> **EXERCISE OBJECTIVE**
Run through the data and copy out every line that mentions the word "will".

> **GIVEN RECORDS**
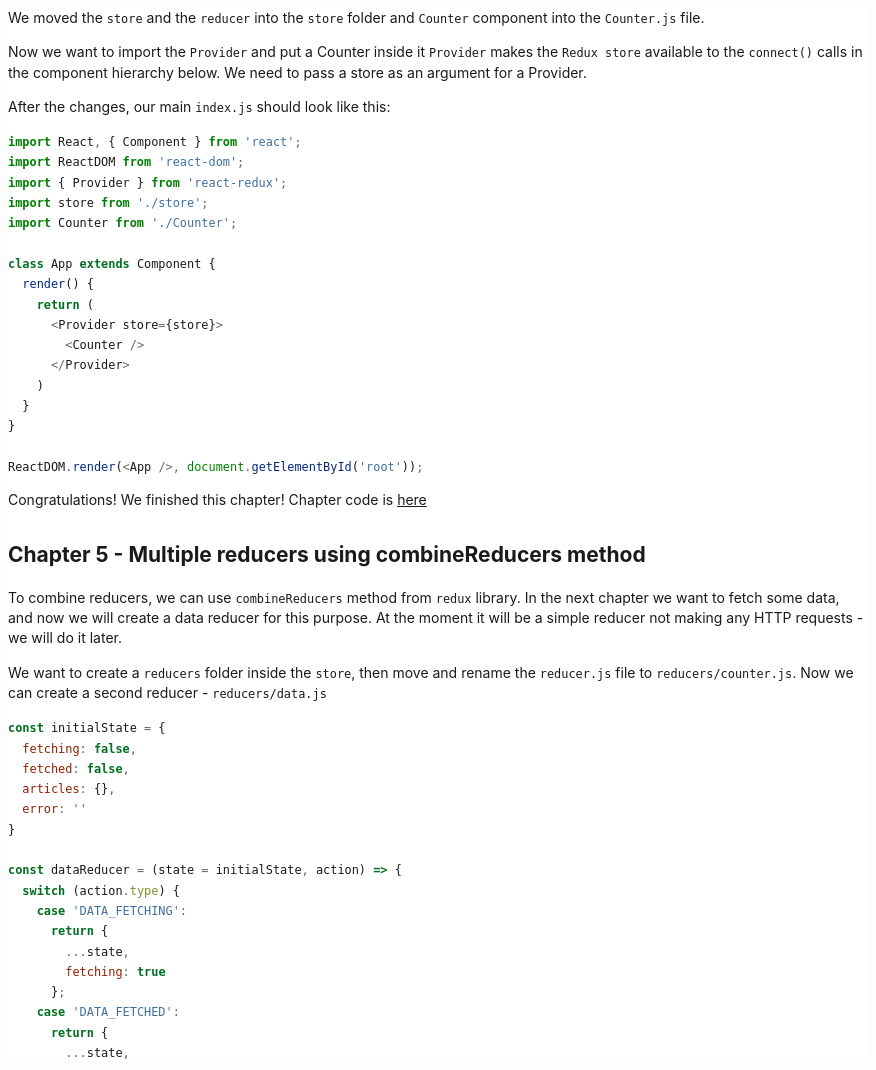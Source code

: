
 ```js
```

We moved the `store` and the `reducer` into the `store` folder and `Counter` component into the `Counter.js` file.

Now we want to import the `Provider` and put a Counter inside it
`Provider` makes the `Redux store` available to the `connect()` calls in the component hierarchy below.
We need to pass a store as an argument for a Provider.

After the changes, our main `index.js` should look like this:

```js
import React, { Component } from 'react';
import ReactDOM from 'react-dom';
import { Provider } from 'react-redux';
import store from './store';
import Counter from './Counter';

class App extends Component {
  render() {
    return (
      <Provider store={store}>
        <Counter />
      </Provider>
    )
  }
}

ReactDOM.render(<App />, document.getElementById('root'));
```

Congratulations! We finished this chapter!
Chapter code is [here](https://bitbucket.org/michalrozenek/redux-tutorial/src/573143833d2671f342cb400a47daa2b18a816fb5/src?at=lesson-04)

## <a name="chapter-5"></a>Chapter 5 - Multiple reducers using combineReducers method

To combine reducers, we can use `combineReducers` method from `redux` library.
In the next chapter we want to fetch some data, and now we will create a data reducer for this purpose.
At the moment it will be a simple reducer not making any HTTP requests - we will do it later.

We want to create a `reducers` folder inside the `store`, then move and rename the `reducer.js` file to `reducers/counter.js`.
Now we can create a second reducer - `reducers/data.js`

```js
const initialState = {
  fetching: false,
  fetched: false,
  articles: {},
  error: ''
}

const dataReducer = (state = initialState, action) => {
  switch (action.type) {
    case 'DATA_FETCHING':
      return {
        ...state,
        fetching: true
      };
    case 'DATA_FETCHED':
      return {
        ...state,
```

> **SOLUTION FOR THIS PROBLEM**
In the next chapter we want to fetch some data, and now we will create a data reducer for this purpose.
At the moment it will be a simple reducer not making any HTTP requests - we will do it later.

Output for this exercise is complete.